Now in its fifth year, BDA averages about 15 classes a month and is designed as an affordable way (average costs is $50) for companies to cross-train their employees in everything from Photoshop to video editing to Web design.  “Our audience is the working professional,” Borowsky says.

BDA, online at www.boulderdigitalarts.com, operates from about 800 square feet at 47th and Pearl.  Lately he’s getting requests for classes on iPhone applications and video podcasts, two fast-growing areas in the evolving social media world. BDA also maintains a free online directory for local digital experts, and user groups are growing for specific interests such as Final Cut Studio editing and photography.

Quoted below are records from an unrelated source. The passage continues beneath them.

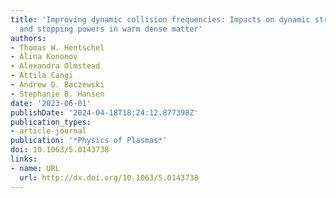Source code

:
 ```yaml
---
title: 'Improving dynamic collision frequencies: Impacts on dynamic structure factors
  and stopping powers in warm dense matter'
authors:
- Thomas W. Hentschel
- Alina Kononov
- Alexandra Olmstead
- Attila Cangi
- Andrew D. Baczewski
- Stephanie B. Hansen
date: '2023-06-01'
publishDate: '2024-04-18T18:24:12.877398Z'
publication_types:
- article-journal
publication: '*Physics of Plasmas*'
doi: 10.1063/5.0143738
links:
- name: URL
  url: http://dx.doi.org/10.1063/5.0143738
---
```

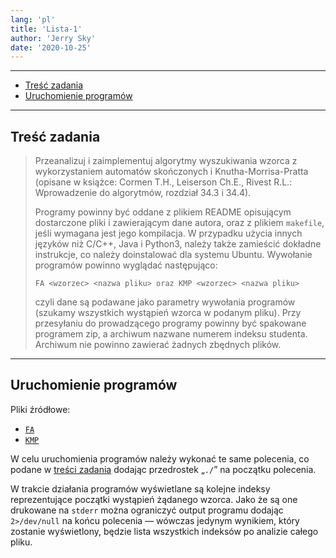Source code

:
 ```yaml
---
lang: 'pl'
title: 'Lista-1'
author: 'Jerry Sky'
date: '2020-10-25'
---
```


---

- [Treść zadania](#treść-zadania)
- [Uruchomienie programów](#uruchomienie-programów)

---

## Treść zadania

> Przeanalizuj i zaimplementuj algorytmy wyszukiwania wzorca z wykorzystaniem automatów skończonych i Knutha-Morrisa-Pratta (opisane w książce: Cormen T.H., Leiserson Ch.E., Rivest R.L.: Wprowadzenie do algorytmów, rozdział 34.3 i 34.4).
>
> Programy powinny być oddane z plikiem README opisującym dostarczone pliki i zawierającym dane autora, oraz z plikiem `makefile`, jeśli wymagana jest jego kompilacja. W przypadku użycia innych języków niż C/C++, Java i Python3, należy także zamieścić dokładne instrukcje, co należy doinstalować dla systemu Ubuntu. Wywołanie programów powinno wyglądać następująco:
> ```
> FA <wzorzec> <nazwa pliku> oraz KMP <wzorzec> <nazwa pliku>
> ```
> czyli dane są podawane jako parametry wywołania programów (szukamy wszystkich wystąpień wzorca w podanym pliku). Przy przesyłaniu do prowadzącego programy powinny być spakowane programem zip, a archiwum nazwane numerem indeksu studenta. Archiwum nie powinno zawierać żadnych zbędnych plików.

---

## Uruchomienie programów

Pliki źródłowe:
- [`FA`](fa.py)
- [`KMP`](kmp.py)

W celu uruchomienia programów należy wykonać te same polecenia, co podane w [treści zadania](#treść-zadania) dodając przedrostek „`./`” na początku polecenia.

W trakcie działania programów wyświetlane są kolejne indeksy reprezentujące początki wystąpień żądanego wzorca. Jako że są one drukowane na `stderr` można ograniczyć output programu dodając ` 2>/dev/null` na końcu polecenia — wówczas jedynym wynikiem, który zostanie wyświetlony, będzie lista wszystkich indeksów po analizie całego pliku.
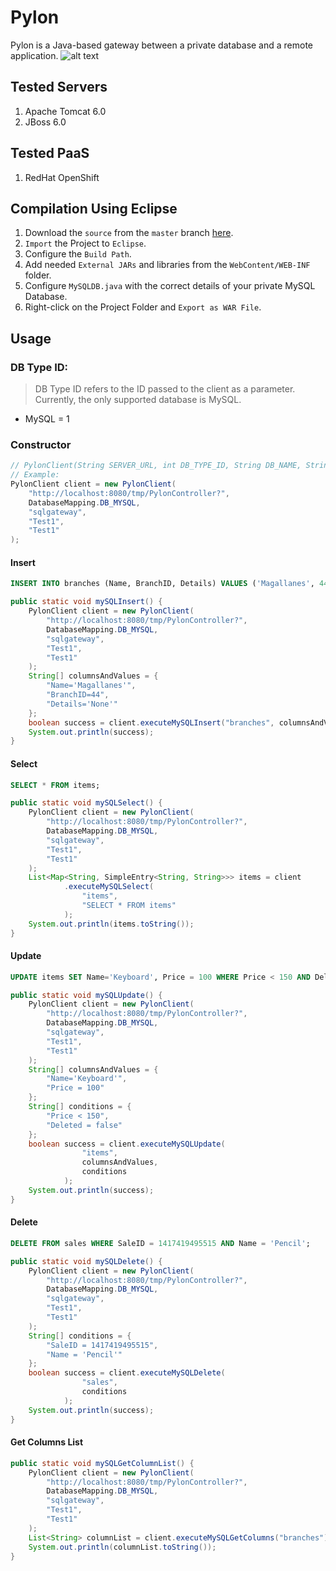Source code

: # Pylon
Pylon is a Java-based gateway between a private database and a remote application.
![alt text](https://github.com/cebedovii/Pylon/blob/master/resources/architecture.jpg)

## Tested Servers
1. Apache Tomcat 6.0
2. JBoss 6.0


## Tested PaaS
1. RedHat OpenShift


## Compilation Using Eclipse
1. Download the `source` from the `master` branch [here](https://github.com/cebedovii/Pylon/archive/master.zip).
2. `Import` the Project to `Eclipse`.
3. Configure the `Build Path`.
4. Add needed `External JARs` and libraries from the `WebContent/WEB-INF` folder.
5. Configure `MySQLDB.java` with the correct details of your private MySQL Database.
6. Right-click on the Project Folder and `Export as WAR File`.


## Usage

### DB Type ID:
> DB Type ID refers to the ID passed to the client as a parameter. Currently, the only supported database is MySQL.

* MySQL = 1


### Constructor
```java
// PylonClient(String SERVER_URL, int DB_TYPE_ID, String DB_NAME, String USERNAME, String PASSWORD)
// Example:
PylonClient client = new PylonClient(
	"http://localhost:8080/tmp/PylonController?",
	DatabaseMapping.DB_MYSQL,
	"sqlgateway",
	"Test1",
	"Test1"
);
```


#### Insert
```sql
INSERT INTO branches (Name, BranchID, Details) VALUES ('Magallanes', 44, 'None');
```
```java
public static void mySQLInsert() {
	PylonClient client = new PylonClient(
		"http://localhost:8080/tmp/PylonController?",
		DatabaseMapping.DB_MYSQL,
		"sqlgateway",
		"Test1",
		"Test1"
	);
	String[] columnsAndValues = {
		"Name='Magallanes'",
		"BranchID=44",
		"Details='None'"
	};
	boolean success = client.executeMySQLInsert("branches", columnsAndValues);
	System.out.println(success);
}
```


#### Select
```sql
SELECT * FROM items;
```
```java
public static void mySQLSelect() {
	PylonClient client = new PylonClient(
		"http://localhost:8080/tmp/PylonController?",
		DatabaseMapping.DB_MYSQL,
		"sqlgateway",
		"Test1",
		"Test1"
	);
	List<Map<String, SimpleEntry<String, String>>> items = client
			.executeMySQLSelect(
				"items",
				"SELECT * FROM items"
			);
	System.out.println(items.toString());
}
```


#### Update
```sql
UPDATE items SET Name='Keyboard', Price = 100 WHERE Price < 150 AND Deleted = false;
```
```java
public static void mySQLUpdate() {
	PylonClient client = new PylonClient(
		"http://localhost:8080/tmp/PylonController?",
		DatabaseMapping.DB_MYSQL,
		"sqlgateway",
		"Test1",
		"Test1"
	);
	String[] columnsAndValues = {
		"Name='Keyboard'",
		"Price = 100"
	};
	String[] conditions = {
		"Price < 150",
		"Deleted = false"
	};
	boolean success = client.executeMySQLUpdate(
				"items",
				columnsAndValues,
				conditions
			);
	System.out.println(success);
}
```


#### Delete
```sql
DELETE FROM sales WHERE SaleID = 1417419495515 AND Name = 'Pencil';
```
```java
public static void mySQLDelete() {
	PylonClient client = new PylonClient(
		"http://localhost:8080/tmp/PylonController?",
		DatabaseMapping.DB_MYSQL,
		"sqlgateway",
		"Test1",
		"Test1"
	);
	String[] conditions = {
		"SaleID = 1417419495515",
		"Name = 'Pencil'"
	};
	boolean success = client.executeMySQLDelete(
				"sales",
				conditions
			);
	System.out.println(success);
}
```


#### Get Columns List
```java
public static void mySQLGetColumnList() {
	PylonClient client = new PylonClient(
		"http://localhost:8080/tmp/PylonController?",
		DatabaseMapping.DB_MYSQL,
		"sqlgateway",
		"Test1",
		"Test1"
	);
	List<String> columnList = client.executeMySQLGetColumns("branches");
	System.out.println(columnList.toString());
}
```
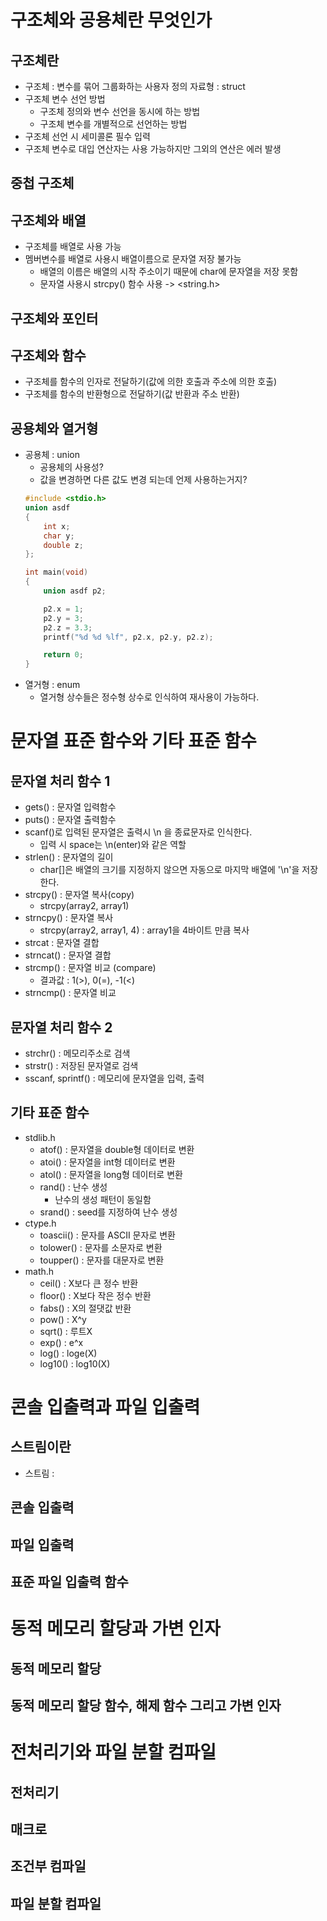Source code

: # 구조체와 공용체란 무엇인가
## 구조체란
* 구조체 : 변수를 묶어 그룹화하는 사용자 정의 자료형 : struct
* 구조체 변수 선언 방법
    * 구조체 정의와 변수 선언을 동시에 하는 방법
    * 구조체 변수를 개별적으로 선언하는 방법
* 구조체 선언 시 세미콜론 필수 입력
* 구조체 변수로 대입 연산자는 사용 가능하지만 그외의 연산은 에러 발생
## 중첩 구조체

## 구조체와 배열
* 구조체를 배열로 사용 가능
* 멤버변수를 배열로 사용시 배열이름으로 문자열 저장 불가능
    * 배열의 이름은 배열의 시작 주소이기 때문에 char에 문자열을 저장 못함
    * 문자열 사용시 strcpy() 함수 사용 -> <string.h>
## 구조체와 포인터
## 구조체와 함수
* 구조체를 함수의 인자로 전달하기(값에 의한 호출과 주소에 의한 호출)
* 구조체를 함수의 반환형으로 전달하기(값 반환과 주소 반환)
## 공용체와 열거형
* 공용체 : union
    * 공용체의 사용성?
    * 값을 변경하면 다른 값도 변경 되는데 언제 사용하는거지?
    ```C
    #include <stdio.h>
    union asdf
    {
        int x;
        char y;
        double z;
    };

    int main(void)
    {
        union asdf p2;

        p2.x = 1;
        p2.y = 3;
        p2.z = 3.3;
    	printf("%d %d %lf", p2.x, p2.y, p2.z);

        return 0;
    }
    ```
* 열거형 : enum
    * 열거형 상수들은 정수형 상수로 인식하여 재사용이 가능하다.


# 문자열 표준 함수와 기타 표준 함수
## 문자열 처리 함수 1
* gets() : 문자열 입력함수
* puts() : 문자열 출력함수
* scanf()로 입력된 문자열은 출력시 \n 을 종료문자로 인식한다.
    * 입력 시 space는 \n(enter)와 같은 역할
* strlen() : 문자열의 길이
    * char[]은 배열의 크기를 지정하지 않으면 자동으로 마지막 배열에 '\n'을 저장한다.
* strcpy() : 문자열 복사(copy)
    * strcpy(array2, array1)
* strncpy() : 문자열 복사
    * strcpy(array2, array1, 4) : array1을 4바이트 만큼 복사
* strcat : 문자열 결합
* strncat() : 문자열 결합
* strcmp() : 문자열 비교 (compare)
    * 결과값 : 1(>), 0(=), -1(<)
* strncmp() : 문자열 비교
## 문자열 처리 함수 2
* strchr() : 메모리주소로 검색
* strstr() : 저장된 문자열로 검색
* sscanf, sprintf() : 메모리에 문자열을 입력, 출력
## 기타 표준 함수
* stdlib.h
    * atof() : 문자열을 double형 데이터로 변환
    * atoi() : 문자열을 int형 데이터로 변환
    * atol() : 문자열을 long형 데이터로 변환
    * rand() : 난수 생성
        * 난수의 생성 패턴이 동일함
    * srand() : seed를 지정하여 난수 생성
* ctype.h
    * toascii() : 문자를 ASCII 문자로 변환
    * tolower() : 문자를 소문자로 변환
    * toupper() : 문자를 대문자로 변환
* math.h
    * ceil() : X보다 큰 정수 반환
    * floor() : X보다 작은 정수 반환
    * fabs() : X의 절댓값 반환
    * pow() : X^y
    * sqrt() : 루트X
    * exp() : e^x
    * log() : loge(X)
    * log10() : log10(X)
# 콘솔 입출력과 파일 입출력
## 스트림이란
* 스트림 : 
## 콘솔 입출력
## 파일 입출력
## 표준 파일 입출력 함수

# 동적 메모리 할당과 가변 인자
## 동적 메모리 할당
## 동적 메모리 할당 함수, 해제 함수 그리고 가변 인자

# 전처리기와 파일 분할 컴파일
## 전처리기
## 매크로
## 조건부 컴파일
## 파일 분할 컴파일
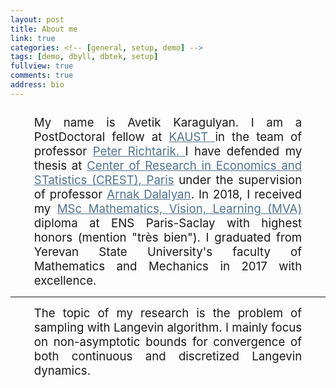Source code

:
 ```yaml
---
layout: post
title: About me 
link: true
categories: <!-- [general, setup, demo] -->
tags: [demo, dbyll, dbtek, setup]
fullview: true
comments: true
address: bio
---
```


<!-- hyperlink color #428bca -->


<div style="font-size: 14pt; text-align: justify; margin-left: 1cm; margin-right: 1cm; margin-top: 0.7cm">
My name is Avetik Karagulyan. I am a PostDoctoral fellow at <a href="http://cemse.kaust.edu.sa/" 
style="color: #517394"> KAUST </a> in the team of professor <a href = "http://richtarik.org/" style="color: #517394"> Peter Richtarik. </a> I have defended my thesis at <a href="http://crest.science/" style="color: #517394"> 
Center of Research in Economics and STatistics (CREST), Paris</a> 
under the supervision of professor <a href="http://www.arnak-dalalyan.fr/" style="color: #517394"> Arnak Dalalyan</a>.
In 2018, I received my <a href="http://math.ens-paris-saclay.fr/version-francaise/formations/master-mva/" style="color: #517394"> 
MSc Mathematics, Vision, Learning (MVA)</a>  diploma 
at ENS Paris-Saclay with highest honors (mention "très bien"). I graduated from Yerevan State University's faculty of Mathematics and Mechanics in 2017 with excellence.
</div>
<hr width="100%" size="10" align="left" color="#ced9e4">
<div style="font-size: 14pt; text-align: justify; margin-left: 1cm;  margin-right: 1cm">
	The topic of my research is the problem of sampling with Langevin algorithm. I mainly focus on 
	non-asymptotic bounds for convergence of both continuous and discretized Langevin dynamics.
</div> 
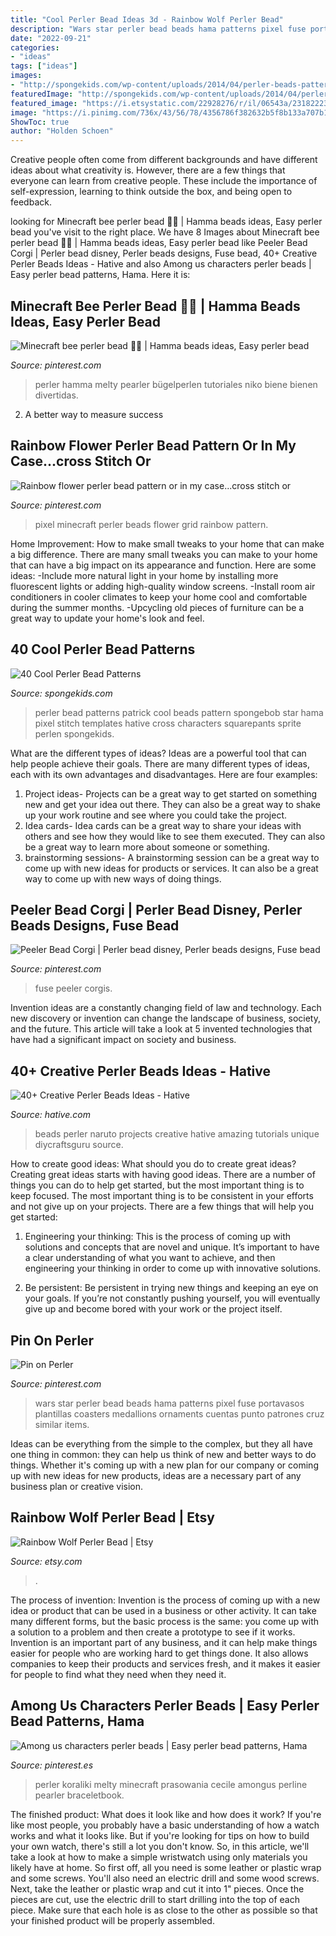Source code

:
 ```yaml
---
title: "Cool Perler Bead Ideas 3d - Rainbow Wolf Perler Bead"
description: "Wars star perler bead beads hama patterns pixel fuse portavasos plantillas coasters medallions ornaments cuentas punto patrones cruz similar items"
date: "2022-09-21"
categories:
- "ideas"
tags: ["ideas"]
images:
- "http://spongekids.com/wp-content/uploads/2014/04/perler-beads-patterns/13-patrick-perler-beads-patterns.png"
featuredImage: "http://spongekids.com/wp-content/uploads/2014/04/perler-beads-patterns/13-patrick-perler-beads-patterns.png"
featured_image: "https://i.etsystatic.com/22928276/r/il/06543a/2318222353/il_794xN.2318222353_mijs.jpg"
image: "https://i.pinimg.com/736x/43/56/78/4356786f382632b5f8b133a707b1875d--perler-patterns-star-wars-perler-beads-pattern.jpg"
ShowToc: true
author: "Holden Schoen"
---
```



Creative people often come from different backgrounds and have different ideas about what creativity is. However, there are a few things that everyone can learn from creative people. These include the importance of self-expression, learning to think outside the box, and being open to feedback.

	

		
looking for Minecraft bee perler bead 💛🖤 | Hamma beads ideas, Easy perler bead you've visit to the right place. We have 8 Images about Minecraft bee perler bead 💛🖤 | Hamma beads ideas, Easy perler bead like Peeler Bead Corgi | Perler bead disney, Perler beads designs, Fuse bead, 40+ Creative Perler Beads Ideas - Hative and also Among us characters perler beads | Easy perler bead patterns, Hama. Here it is:
		
    
## Minecraft Bee Perler Bead 💛🖤 | Hamma Beads Ideas, Easy Perler Bead

<img loading=lazy src="https://i.pinimg.com/736x/0a/f9/14/0af914f4ca64049425f3e8a8368d2657.jpg" onerror="this.onerror=null;this.src='https://tse1.mm.bing.net/th?id=OIP.8hVNvdTyxwZBWd1NgkHatQHaJ3&amp;pid=15.1';" alt="Minecraft bee perler bead 💛🖤 | Hamma beads ideas, Easy perler bead">

_Source: pinterest.com_

>perler hamma melty pearler bügelperlen tutoriales niko biene bienen divertidas. 

	

2. A better way to measure success

    
## Rainbow Flower Perler Bead Pattern Or In My Case...cross Stitch Or

<img loading=lazy src="https://i.pinimg.com/736x/18/e9/e5/18e9e5fde8c6948e67892c465f1bcbab.jpg" onerror="this.onerror=null;this.src='https://tse3.mm.bing.net/th?id=OIP.62CGMhP-4MW4IbD1hm4zpAAAAA&amp;pid=15.1';" alt="Rainbow flower perler bead pattern or in my case...cross stitch or">

_Source: pinterest.com_

>pixel minecraft perler beads flower grid rainbow pattern. 

	

Home Improvement: How to make small tweaks to your home that can make a big difference.
There are many small tweaks you can make to your home that can have a big impact on its appearance and function. Here are some ideas: 
-Include more natural light in your home by installing more fluorescent lights or adding high-quality window screens. 
-Install room air conditioners in cooler climates to keep your home cool and comfortable during the summer months. 
-Upcycling old pieces of furniture can be a great way to update your home's look and feel.

    
## 40 Cool Perler Bead Patterns

<img loading=lazy src="http://spongekids.com/wp-content/uploads/2014/04/perler-beads-patterns/13-patrick-perler-beads-patterns.png" onerror="this.onerror=null;this.src='https://tse1.mm.bing.net/th?id=OIP.GKy60XG9SP3-ZHd1tkW-pQHaLO&amp;pid=15.1';" alt="40 Cool Perler Bead Patterns">

_Source: spongekids.com_

>perler bead patterns patrick cool beads pattern spongebob star hama pixel stitch templates hative cross characters squarepants sprite perlen spongekids. 

	

What are the different types of ideas?
Ideas are a powerful tool that can help people achieve their goals. There are many different types of ideas, each with its own advantages and disadvantages. Here are four examples: 
1. Project ideas- Projects can be a great way to get started on something new and get your idea out there. They can also be a great way to shake up your work routine and see where you could take the project. 
2. Idea cards- Idea cards can be a great way to share your ideas with others and see how they would like to see them executed. They can also be a great way to learn more about someone or something. 
3. brainstorming sessions- A brainstorming session can be a great way to come up with new ideas for products or services. It can also be a great way to come up with new ways of doing things.

    
## Peeler Bead Corgi | Perler Bead Disney, Perler Beads Designs, Fuse Bead

<img loading=lazy src="https://i.pinimg.com/736x/60/85/f0/6085f09cead01826d2ea6b01834bde03--corgis-perler-beads.jpg" onerror="this.onerror=null;this.src='https://tse2.mm.bing.net/th?id=OIP.KTPIIPolD3GaWiO8ZLWbGwHaJ6&amp;pid=15.1';" alt="Peeler Bead Corgi | Perler bead disney, Perler beads designs, Fuse bead">

_Source: pinterest.com_

>fuse peeler corgis. 

	

Invention ideas are a constantly changing field of law and technology. Each new discovery or invention can change the landscape of business, society, and the future. This article will take a look at 5 invented technologies that have had a significant impact on society and business.

    
## 40+ Creative Perler Beads Ideas - Hative

<img loading=lazy src="https://hative.com/wp-content/uploads/2014/04/perler-beads-ideas/24-naruto-perler-beads.jpg" onerror="this.onerror=null;this.src='https://tse1.mm.bing.net/th?id=OIP.Wg9-pLuD9jLjj_GGZqwmIQHaFf&amp;pid=15.1';" alt="40+ Creative Perler Beads Ideas - Hative">

_Source: hative.com_

>beads perler naruto projects creative hative amazing tutorials unique diycraftsguru source. 

	

How to create good ideas: What should you do to create great ideas?
Creating great ideas starts with having good ideas. There are a number of things you can do to help get started, but the most important thing is to keep focused. The most important thing is to be consistent in your efforts and not give up on your projects. There are a few things that will help you get started:
1. Engineering your thinking: This is the process of coming up with solutions and concepts that are novel and unique. It’s important to have a clear understanding of what you want to achieve, and then engineering your thinking in order to come up with innovative solutions.

2. Be persistent: Be persistent in trying new things and keeping an eye on your goals. If you’re not constantly pushing yourself, you will eventually give up and become bored with your work or the project itself.


    
## Pin On Perler

<img loading=lazy src="https://i.pinimg.com/736x/43/56/78/4356786f382632b5f8b133a707b1875d--perler-patterns-star-wars-perler-beads-pattern.jpg" onerror="this.onerror=null;this.src='https://tse3.mm.bing.net/th?id=OIP.kgJFYINZx1CMPQgJauS_WgHaJ7&amp;pid=15.1';" alt="Pin on Perler">

_Source: pinterest.com_

>wars star perler bead beads hama patterns pixel fuse portavasos plantillas coasters medallions ornaments cuentas punto patrones cruz similar items. 

	

Ideas can be everything from the simple to the complex, but they all have one thing in common: they can help us think of new and better ways to do things. Whether it's coming up with a new plan for our company or coming up with new ideas for new products, ideas are a necessary part of any business plan or creative vision.

    
## Rainbow Wolf Perler Bead | Etsy

<img loading=lazy src="https://i.etsystatic.com/22928276/r/il/06543a/2318222353/il_794xN.2318222353_mijs.jpg" onerror="this.onerror=null;this.src='https://tse3.mm.bing.net/th?id=OIP.iDKS8e1AVXLa6qRNH-7yHQHaJ4&amp;pid=15.1';" alt="Rainbow Wolf Perler Bead | Etsy">

_Source: etsy.com_

>. 

	

The process of invention:
Invention is the process of coming up with a new idea or product that can be used in a business or other activity. It can take many different forms, but the basic process is the same: you come up with a solution to a problem and then create a prototype to see if it works.
Invention is an important part of any business, and it can help make things easier for people who are working hard to get things done. It also allows companies to keep their products and services fresh, and it makes it easier for people to find what they need when they need it.

    
## Among Us Characters Perler Beads | Easy Perler Bead Patterns, Hama

<img loading=lazy src="https://i.pinimg.com/736x/53/22/15/532215f4cc1c34ac5a099be58de3d3fc.jpg" onerror="this.onerror=null;this.src='https://tse2.mm.bing.net/th?id=OIP.RFO0wB3F3OzcuufYQGEXsgHaJ3&amp;pid=15.1';" alt="Among us characters perler beads | Easy perler bead patterns, Hama">

_Source: pinterest.es_

>perler koraliki melty minecraft prasowania cecile amongus perline pearler braceletbook. 

	

The finished product: What does it look like and how does it work?
If you're like most people, you probably have a basic understanding of how a watch works and what it looks like. But if you're looking for tips on how to build your own watch, there's still a lot you don't know.  So, in this article, we'll take a look at how to make a simple wristwatch using only materials you likely have at home. 
So first off, all you need is some leather or plastic wrap and some screws. You'll also need an electric drill and some wood screws. Next, take the leather or plastic wrap and cut it into 1" pieces. Once the pieces are cut, use the electric drill to start drilling into the top of each piece. Make sure that each hole is as close to the other as possible so that your finished product will be properly assembled.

One of the people I saw with a camcorder for the Arapaho tribe was Alan O’Hashi, who started Boulder Community Media in January 2008. It’s now expanded to 11 incubator-style offices with shared meeting and studio space at 13th and Walnut.

As space filled up, his landlord worked with his nonprofit to expand, with prices ranging from a desk cubicle at about $200 a month to larger spaces running from $350 to $600.  “It’s an opportunity for networking, business sharing or just a resource for people to become involved” in digital media business ideas, he says.  O’Hashi says he’s taken the “hard knocks track” to learning filmmaking, and he’d like to help others tackle the digital learning curve.

The Boulder  Creative “Media-Plex” will have an open house from 5 to 7 p.m. on Wednesday,  Sept. 2 and, of course, invites are going out to Facebook “friends.” How else does one get to a party these days? The mixer runs at the same time as the monthly “schmoozer” of BIFF, Boulder International Film Festival and Colorado Film Society, also at 1906 13th St.  Info at www.biff1.com.

O’Hashi just jetted off to Uganda for a film project on foreign aid reform, and he’s also working on a Boulder Arts Commission grant exploring Georgia O’Keefe’s time when she lived in Ward.

More details are being announced about the new Boulder Digital Works program, an “industry driven” effort headed by David Slayden, an advertising professor in CU’s Journalism School. Its goal: Create new digital leaders and entrepreneurs. The program is a joint effort including both the School of Journalism and Mass Communications and CU’s College of Engineering and Applied Science.

A 60-week digital media certificate program that starts in October, with partnerships including MDC Partners, parent firm of ad agency Crispin Porter + Bogusky as well as professionals from Hyper Island  in Sweden (www.hyperisland.se), is expected to be limited to about 21 students, with a cost of $25,000. The program also is working with SoDA, the Society of Digital Agencies.

Slayden says the graduate certificate program has to be flexible and innovative because by the time curricula is typically approved in graduate programs, “the technology has changed.”

Slayden sees a much broader program shaping up with executive workshops designed for business professionals who want to upgrade their “digital game.”  The first one, scheduled for Oct. 7-9, is priced at $3,000, but course designers are looking how to create more workshops that will be “price competitive.” Information is online at bdw.colorado.edu/

“We’re already hearing from people as far away as Singapore,” Slayden says.

In an opportunity to put all this digital creative to work, Boulder will host its sixth annual 24-hour Shoot Out Film Making Festival on Sept.  25-27 (www.theshootoutboulder.com), with invites to filmmakers, including beginners, to take the challenge.

“Wise words” on the Shootout’s Web page: “For me, the cinema is not a slice of life, but a piece of cake.” – Alfred Hitchcock.